God always sends us wake-up calls, scenarios that jolt us out of our daily slumber to recognize how precious life is and how none of us know when our time on earth is over.
 
Last week I was given yet another wake-up call.
 
I was driving home from a week at the beach with my family and parents. We had a ton of luggage and beach paraphernalia, so all seven of us were jammed into my Toyota Sequoia with no room to spare. We were driving along a two-lane country road through farmlands. The flow of traffic was about 55 miles per hour.
 
Suddenly, a woman appeared by the side of the road, watching traffic and waiting to cross the road. There was one car coming in the opposite direction and two cars in front of us in close proximity. The woman waited as the car on the other side passed and the two in front of us passed. Then without hesitation or recognition that my Sequoia was hurtling toward her, she ran across the road right in our path.
 
Tires screeched and hearts froze as we barely – barely – missed her. That in itself was a miracle.
 
When she reached the other side, she didn’t even look back and walked on as if nothing had happened. Everyone in the car was out of breath and upset. All I could say was, “Thank you, Jesus, thank you, guardian angels!”
 
And it hit me then…
 
By all accounts, my SUV should have rolled over due to the speed, force of the stop, and swerving. My father said he couldn’t believe the car didn’t roll. I looked back at my children and just thought: It wasn’t our time. We were protected from a potentially lethal situation because it wasn’t our time. God had different plans.
 
 
Divine gifts
I often wonder why God allows me, a wretched sinner, to have another glorious day? Why does He continue to shower me with blessings? I believe He allows me to continue on because He wants to use me. He wants me to serve Him. He wants me to serve others.
 
In my post-divorce years, I would always wonder the same thing: Why do you let me live, God? The pain I feel should kill me! There’s nothing worse and I can barely function!

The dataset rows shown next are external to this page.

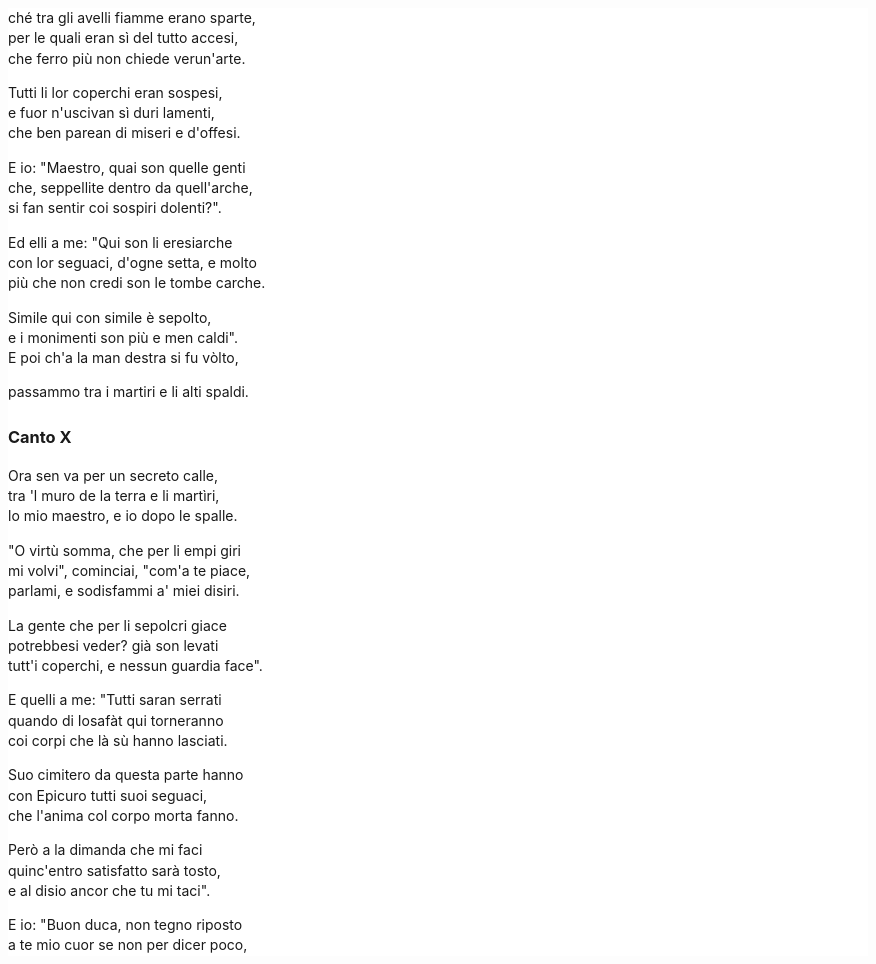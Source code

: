 </p>
<p>
ché tra gli avelli fiamme erano sparte,<br/>
per le quali eran sì del tutto accesi,<br/>
che ferro più non chiede verun'arte.
</p>
<p>
Tutti li lor coperchi eran sospesi,<br/>
e fuor n'uscivan sì duri lamenti,<br/>
che ben parean di miseri e d'offesi.
</p>
<p>
E io: "Maestro, quai son quelle genti<br/>
che, seppellite dentro da quell'arche,<br/>
si fan sentir coi sospiri dolenti?".
</p>
<p>
Ed elli a me: "Qui son li eresiarche<br/>
con lor seguaci, d'ogne setta, e molto<br/>
più che non credi son le tombe carche.
</p>
<p>
Simile qui con simile è sepolto,<br/>
e i monimenti son più e men caldi".<br/>
E poi ch'a la man destra si fu vòlto,
</p>
<p>
passammo tra i martiri e li alti spaldi.
</p>
<h3>Canto X</h3>

<p>
Ora sen va per un secreto calle,<br/>
tra 'l muro de la terra e li martìri,<br/>
lo mio maestro, e io dopo le spalle.
</p>
<p>
"O virtù somma, che per li empi giri<br/>
mi volvi", cominciai, "com'a te piace,<br/>
parlami, e sodisfammi a' miei disiri.
</p>
<p>
La gente che per li sepolcri giace<br/>
potrebbesi veder? già son levati<br/>
tutt'i coperchi, e nessun guardia face".
</p>
<p>
E quelli a me: "Tutti saran serrati<br/>
quando di Iosafàt qui torneranno<br/>
coi corpi che là sù hanno lasciati.
</p>
<p>
Suo cimitero da questa parte hanno<br/>
con Epicuro tutti suoi seguaci,<br/>
che l'anima col corpo morta fanno.
</p>
<p>
Però a la dimanda che mi faci<br/>
quinc'entro satisfatto sarà tosto,<br/>
e al disio ancor che tu mi taci".
</p>
<p>
E io: "Buon duca, non tegno riposto<br/>
a te mio cuor se non per dicer poco,<br/>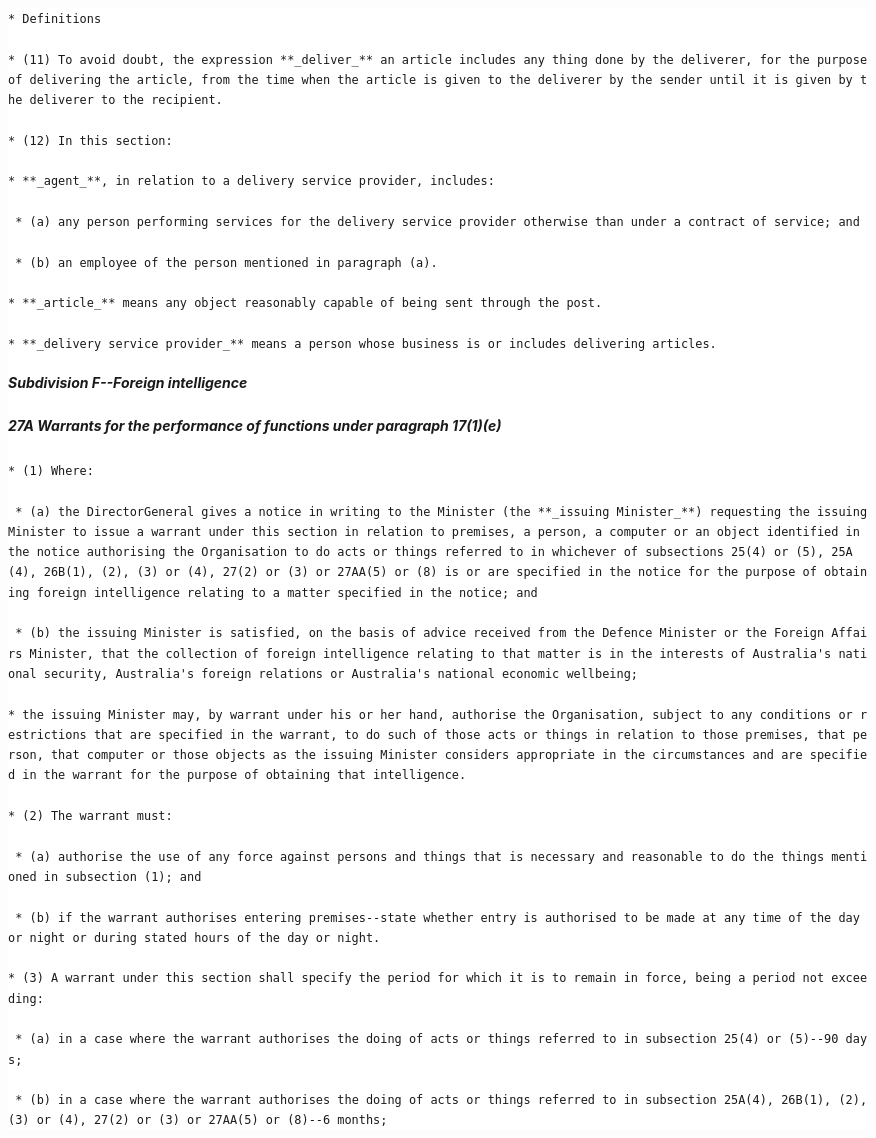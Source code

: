     * Definitions

    * (11) To avoid doubt, the expression **_deliver_** an article includes any thing done by the deliverer, for the purpose of delivering the article, from the time when the article is given to the deliverer by the sender until it is given by the deliverer to the recipient.

    * (12) In this section:

    * **_agent_**, in relation to a delivery service provider, includes:

     * (a) any person performing services for the delivery service provider otherwise than under a contract of service; and

     * (b) an employee of the person mentioned in paragraph (a).

    * **_article_** means any object reasonably capable of being sent through the post.

    * **_delivery service provider_** means a person whose business is or includes delivering articles.

##### Subdivision F--Foreign intelligence

##### 27A  Warrants for the performance of functions under paragraph 17(1)(e)

    * (1) Where:

     * (a) the DirectorGeneral gives a notice in writing to the Minister (the **_issuing Minister_**) requesting the issuing Minister to issue a warrant under this section in relation to premises, a person, a computer or an object identified in the notice authorising the Organisation to do acts or things referred to in whichever of subsections 25(4) or (5), 25A(4), 26B(1), (2), (3) or (4), 27(2) or (3) or 27AA(5) or (8) is or are specified in the notice for the purpose of obtaining foreign intelligence relating to a matter specified in the notice; and

     * (b) the issuing Minister is satisfied, on the basis of advice received from the Defence Minister or the Foreign Affairs Minister, that the collection of foreign intelligence relating to that matter is in the interests of Australia's national security, Australia's foreign relations or Australia's national economic wellbeing;

    * the issuing Minister may, by warrant under his or her hand, authorise the Organisation, subject to any conditions or restrictions that are specified in the warrant, to do such of those acts or things in relation to those premises, that person, that computer or those objects as the issuing Minister considers appropriate in the circumstances and are specified in the warrant for the purpose of obtaining that intelligence.

    * (2) The warrant must:

     * (a) authorise the use of any force against persons and things that is necessary and reasonable to do the things mentioned in subsection (1); and

     * (b) if the warrant authorises entering premises--state whether entry is authorised to be made at any time of the day or night or during stated hours of the day or night.

    * (3) A warrant under this section shall specify the period for which it is to remain in force, being a period not exceeding:

     * (a) in a case where the warrant authorises the doing of acts or things referred to in subsection 25(4) or (5)--90 days;

     * (b) in a case where the warrant authorises the doing of acts or things referred to in subsection 25A(4), 26B(1), (2), (3) or (4), 27(2) or (3) or 27AA(5) or (8)--6 months;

I always came to the same conclusion then as I did last week. He wants to use me. He wants me to serve Him and others. That which does not kill us makes us stronger.
 
Matthew 5 tells us: 
“You are the salt of the earth, but if the salt has become tasteless, how can it be made salty again? It is no longer good for anything, except to be thrown out and trampled under foot by men. You are the light of the world. A city set on a hill cannot be hidden; nor does anyone light a lamp and put it under a basket, but on the lampstand, and it gives light to all who are in the house. Let your light shine before men in such a way that they may see your good works and glorify your Father who is in heaven.”
 
God allows our experiences – painful, scary, happy, surprising, shocking – to season us and keep us salty. Coupled with his graces and blessings, we can take these experiences and help others who are distressed in some way. We become the light of the world through our examples of perseverance and hope.
 
If you’re feeling scared, hopeless, or discouraged because of your divorce or your fear of the unknown, don’t allow these experiences to make you, the salt, become tasteless. Take heart and trust that God is using your circumstances to prepare you for great things. You can use your experiences to help others and give them hope.
 
When you have some quiet time, reflect on your life as it is today and see how you can turn your struggles and suffering into hope and light for others.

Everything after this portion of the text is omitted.